ICT Security forum 2009 summary
On the previous two days 27-28 July, I attended the 5th ICT Security forum that was at Dedeman Hotel, Damascus, Syria.
This conference hosted speakers from counties around the world: Germany, Russia, Singapore, Lebanon, UAE, Romania, Tunisia, Malaysia and of course the host country Syria, but this post will summaries the lectures and activities that I found interesting and important to IT professionals as well as any technology user.
Live Hacking- The15-minute Network Penetration test by Alexander Hagenah, AGT:
Mr. Alex, presented the tools and methods needed for finding out the network vulnerabilities, getting into the victim host, creating a new administrator account and having access to the host command shell, this entire process was hidden from the victim its self. In his case he the victim host was a Windows XP box.
Digital Watermarking by Iyad Al Houshi, SCAN Syria:
This talk or lecture as I prefer to call was more scientific than others, Eng. Iyad discussed the limitations of standard encryption algorithms, then he started a detailed explanation about hiding data within multimedia files, using the LSB of each byte in an image was a simple example, he also mentioned more advanced ways of using keys and making use of the entire image data not only the least significant bits.
ICT For Security & Public Safety by Fadi Moubarak, Cisco:
Mr. Fadi started his talk with a video that draws attention to the great and rapid evolution of information technology and the importance of computer based networks in real life. One of the keys he focused on was Risk management rather than components security, he also presented the Cisco IPICS Intelligent Platform that controls media and information.

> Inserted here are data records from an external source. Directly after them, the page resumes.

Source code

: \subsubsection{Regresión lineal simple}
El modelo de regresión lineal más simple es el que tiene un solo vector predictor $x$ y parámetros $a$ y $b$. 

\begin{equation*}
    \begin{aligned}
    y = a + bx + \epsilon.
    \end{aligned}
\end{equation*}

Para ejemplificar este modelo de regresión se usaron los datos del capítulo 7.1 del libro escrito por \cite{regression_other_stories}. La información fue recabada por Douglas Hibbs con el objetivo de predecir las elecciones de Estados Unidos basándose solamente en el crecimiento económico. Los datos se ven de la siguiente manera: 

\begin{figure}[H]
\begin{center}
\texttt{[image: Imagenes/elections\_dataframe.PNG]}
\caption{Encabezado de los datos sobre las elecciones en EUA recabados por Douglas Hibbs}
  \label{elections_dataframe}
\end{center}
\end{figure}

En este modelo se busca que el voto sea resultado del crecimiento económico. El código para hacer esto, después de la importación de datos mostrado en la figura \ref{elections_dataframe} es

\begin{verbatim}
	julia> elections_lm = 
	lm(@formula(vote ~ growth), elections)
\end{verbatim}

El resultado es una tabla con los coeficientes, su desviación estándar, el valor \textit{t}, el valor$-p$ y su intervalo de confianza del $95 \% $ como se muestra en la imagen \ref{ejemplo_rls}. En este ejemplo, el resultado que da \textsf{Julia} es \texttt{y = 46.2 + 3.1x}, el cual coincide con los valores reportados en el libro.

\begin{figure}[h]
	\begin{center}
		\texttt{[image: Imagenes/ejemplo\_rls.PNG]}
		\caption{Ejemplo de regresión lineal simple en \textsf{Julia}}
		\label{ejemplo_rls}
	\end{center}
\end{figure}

Emerging threats in the WEB 2.0 world by Stefan Tanase, Kaspersky Lab:
This talk was my favorite because it discussed one of the technologies that I personally and a lot of people around the world use every day. He started be defining the WEB 2.0 concept “User Driven Content” -I realized that not too many of the audience are familiar with that concept- then he goes throw the general structure of WEB 2.0 attacks, he blamed the wide spread of those attacks to technical vulnerability as well as to humans, because they may unintentionally help spreading those kind of attacks. He also pointed that Web 2.0 threats went beyond the malware because it lead to break your our privacy. Finally he showed some of the common threats like koobface for facebook and myspace and xss worm for twitter. Stefan actually drove me to ask him the following question: “I use Facebook and Twitter every day, so if I followed only the people that I physically know, and used only Facebook verified applications then, am I safe?” his answer was exactly what I’m looking for, he said ”The bad guys are trying to use the trust between friends and people, so If we were friends on facebook and my account was infected you may receive messages from my account but not from me and you may respond to the message because you trust me and your account will be infected, then my answer to your question will be no you are not safe”.
At the end, the forum was not as I had in my head, because no all the talks or lectures were at the same level and may were not received well by audience, I wish it gets better next year.